Two Cannabis Trade Organizations Filed Lawsuit Against Los Angeles Legal Pot Market
LOS ANGELES – On Monday, two cannabis trade organizations filed a lawsuit against Los Angeles and its Department of Cannabis Regulation over the restrictions on stand-alone cannabis delivery services that have kept them from getting licenses until 2025. The lawsuit seeks to overturn the rule enacted earlier this year that has postponed the availability of licenses for specific businesses.
With that new rule, the licenses would be made available to social-equity operators. This would include people, many of color, who have been arrested or convicted of cannabis-related offenses or have lived in neighborhoods that have been impacted by high cannabis arrest rates.
However, the lawsuit is not trying to limit the right of social-equity applicants to get delivery licenses. Instead, it seeks to get the court to allow other stand-alone delivery businesses to apply, something that was allowed when the law was initially passed.
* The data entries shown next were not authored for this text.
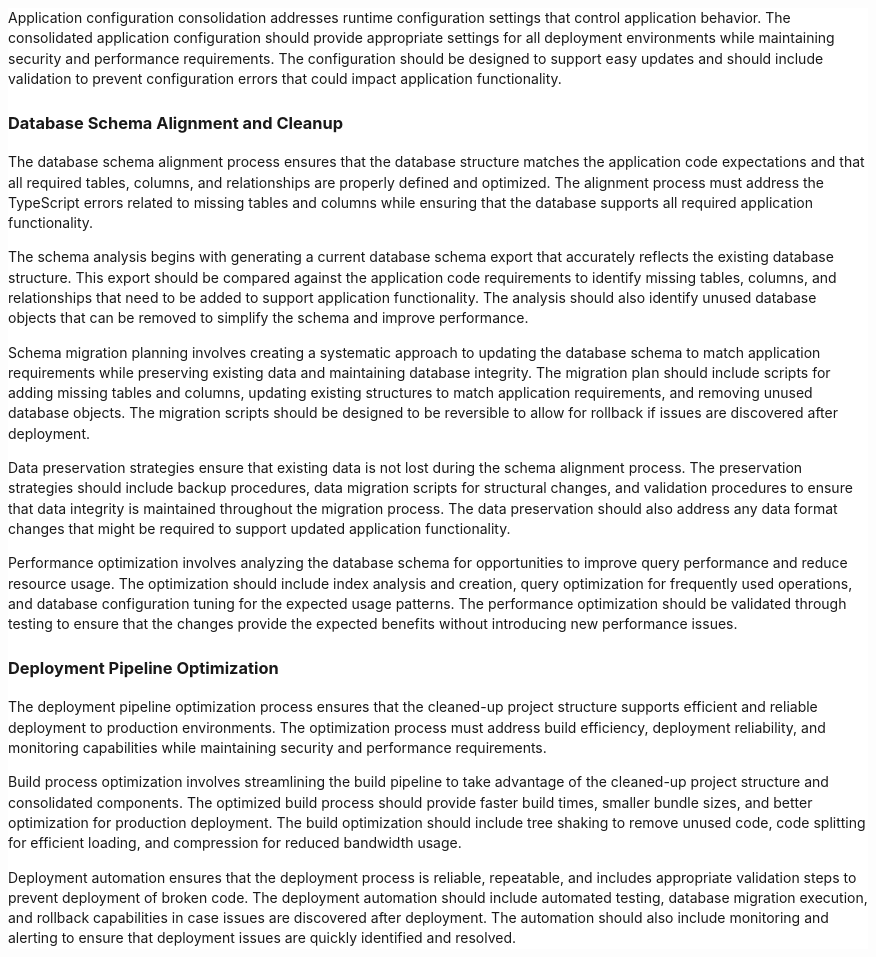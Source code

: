 Application configuration consolidation addresses runtime configuration settings that control application behavior. The consolidated application configuration should provide appropriate settings for all deployment environments while maintaining security and performance requirements. The configuration should be designed to support easy updates and should include validation to prevent configuration errors that could impact application functionality.

### Database Schema Alignment and Cleanup

The database schema alignment process ensures that the database structure matches the application code expectations and that all required tables, columns, and relationships are properly defined and optimized. The alignment process must address the TypeScript errors related to missing tables and columns while ensuring that the database supports all required application functionality.

The schema analysis begins with generating a current database schema export that accurately reflects the existing database structure. This export should be compared against the application code requirements to identify missing tables, columns, and relationships that need to be added to support application functionality. The analysis should also identify unused database objects that can be removed to simplify the schema and improve performance.

Schema migration planning involves creating a systematic approach to updating the database schema to match application requirements while preserving existing data and maintaining database integrity. The migration plan should include scripts for adding missing tables and columns, updating existing structures to match application requirements, and removing unused database objects. The migration scripts should be designed to be reversible to allow for rollback if issues are discovered after deployment.

Data preservation strategies ensure that existing data is not lost during the schema alignment process. The preservation strategies should include backup procedures, data migration scripts for structural changes, and validation procedures to ensure that data integrity is maintained throughout the migration process. The data preservation should also address any data format changes that might be required to support updated application functionality.

Performance optimization involves analyzing the database schema for opportunities to improve query performance and reduce resource usage. The optimization should include index analysis and creation, query optimization for frequently used operations, and database configuration tuning for the expected usage patterns. The performance optimization should be validated through testing to ensure that the changes provide the expected benefits without introducing new performance issues.

### Deployment Pipeline Optimization

The deployment pipeline optimization process ensures that the cleaned-up project structure supports efficient and reliable deployment to production environments. The optimization process must address build efficiency, deployment reliability, and monitoring capabilities while maintaining security and performance requirements.

Build process optimization involves streamlining the build pipeline to take advantage of the cleaned-up project structure and consolidated components. The optimized build process should provide faster build times, smaller bundle sizes, and better optimization for production deployment. The build optimization should include tree shaking to remove unused code, code splitting for efficient loading, and compression for reduced bandwidth usage.

Deployment automation ensures that the deployment process is reliable, repeatable, and includes appropriate validation steps to prevent deployment of broken code. The deployment automation should include automated testing, database migration execution, and rollback capabilities in case issues are discovered after deployment. The automation should also include monitoring and alerting to ensure that deployment issues are quickly identified and resolved.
Zachary Pitts, CEO of Ganja Goddess delivery service, said that when City Council rewrote the regulation in July, it delivered “a death blow.” He, along with the trade groups Southern California Coalition and the California Cannabis Couriers Association, filed the suit.
“It’s devastating,” Pitts said. “No one is going to last until 2025.”
The lawsuit shows that Los Angeles’ legal cannabis market is struggling, despite people believing that it would become the leader of the world’s cannabis economy. Instead, the black market continues to operate as legal cannabis business operators are forced to deal with high taxation, dense regulations, and limited licenses that are hindering the industry’s growth.
Adam Spiker, the coalition executive director, said delivery businesses have been awaiting the LA market since 2018. Then, the city reversed course to handle widespread complaints regarding licensing and social-equity programs. The supply chain has been damaged because many of these businesses have had to pull out.
“These people have sat here and waited” to enter the market legally, Spike explained. “Out of nowhere, their pathway … was taken.”